#### [WORK ITEM]
If a line in the records below contains the word "layersVisible", copy it out.

#### [Extracted data entries]
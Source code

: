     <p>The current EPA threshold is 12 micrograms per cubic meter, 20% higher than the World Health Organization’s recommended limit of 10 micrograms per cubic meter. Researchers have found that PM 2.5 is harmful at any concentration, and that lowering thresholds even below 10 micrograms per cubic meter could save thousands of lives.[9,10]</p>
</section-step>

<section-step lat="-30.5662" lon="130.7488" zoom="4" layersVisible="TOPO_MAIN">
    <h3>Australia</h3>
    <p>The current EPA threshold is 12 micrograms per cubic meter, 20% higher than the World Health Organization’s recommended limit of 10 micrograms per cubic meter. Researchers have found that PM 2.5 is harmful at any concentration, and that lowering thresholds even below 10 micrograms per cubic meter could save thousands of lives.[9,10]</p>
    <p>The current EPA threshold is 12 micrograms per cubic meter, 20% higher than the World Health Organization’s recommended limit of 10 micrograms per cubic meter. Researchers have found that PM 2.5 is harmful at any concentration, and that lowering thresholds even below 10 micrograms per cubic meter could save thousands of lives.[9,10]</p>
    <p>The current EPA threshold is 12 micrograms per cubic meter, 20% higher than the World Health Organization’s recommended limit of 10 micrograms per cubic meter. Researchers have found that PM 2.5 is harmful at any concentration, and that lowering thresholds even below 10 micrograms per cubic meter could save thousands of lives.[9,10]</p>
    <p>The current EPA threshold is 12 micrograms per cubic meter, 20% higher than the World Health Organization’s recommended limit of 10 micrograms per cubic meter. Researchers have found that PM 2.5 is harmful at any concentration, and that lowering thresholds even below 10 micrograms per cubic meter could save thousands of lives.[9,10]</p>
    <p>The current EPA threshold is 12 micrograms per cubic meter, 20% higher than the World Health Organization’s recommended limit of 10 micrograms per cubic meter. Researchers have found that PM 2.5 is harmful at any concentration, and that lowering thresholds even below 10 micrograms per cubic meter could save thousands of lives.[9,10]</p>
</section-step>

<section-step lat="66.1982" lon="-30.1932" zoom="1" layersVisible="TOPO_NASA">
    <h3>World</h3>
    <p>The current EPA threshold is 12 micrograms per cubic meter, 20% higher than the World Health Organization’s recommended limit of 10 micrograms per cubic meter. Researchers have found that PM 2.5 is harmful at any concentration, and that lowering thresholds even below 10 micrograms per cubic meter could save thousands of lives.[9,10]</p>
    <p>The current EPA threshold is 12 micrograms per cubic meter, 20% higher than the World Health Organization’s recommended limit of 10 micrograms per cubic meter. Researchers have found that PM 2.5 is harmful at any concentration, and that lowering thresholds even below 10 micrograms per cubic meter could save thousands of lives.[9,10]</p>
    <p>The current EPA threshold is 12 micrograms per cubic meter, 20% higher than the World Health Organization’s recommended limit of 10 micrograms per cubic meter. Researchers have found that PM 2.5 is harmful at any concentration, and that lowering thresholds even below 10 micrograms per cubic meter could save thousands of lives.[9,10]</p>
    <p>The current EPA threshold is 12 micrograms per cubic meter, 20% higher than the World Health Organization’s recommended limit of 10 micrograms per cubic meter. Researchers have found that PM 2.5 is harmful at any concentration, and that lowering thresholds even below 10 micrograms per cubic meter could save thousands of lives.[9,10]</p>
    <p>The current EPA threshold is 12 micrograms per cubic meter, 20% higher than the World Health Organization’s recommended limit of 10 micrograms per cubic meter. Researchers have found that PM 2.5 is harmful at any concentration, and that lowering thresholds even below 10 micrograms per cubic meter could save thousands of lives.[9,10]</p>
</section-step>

#### [PROBLEM SOLUTION]
<section-step lat="-30.5662" lon="130.7488" zoom="4" layersVisible="TOPO_MAIN">
<section-step lat="66.1982" lon="-30.1932" zoom="1" layersVisible="TOPO_NASA">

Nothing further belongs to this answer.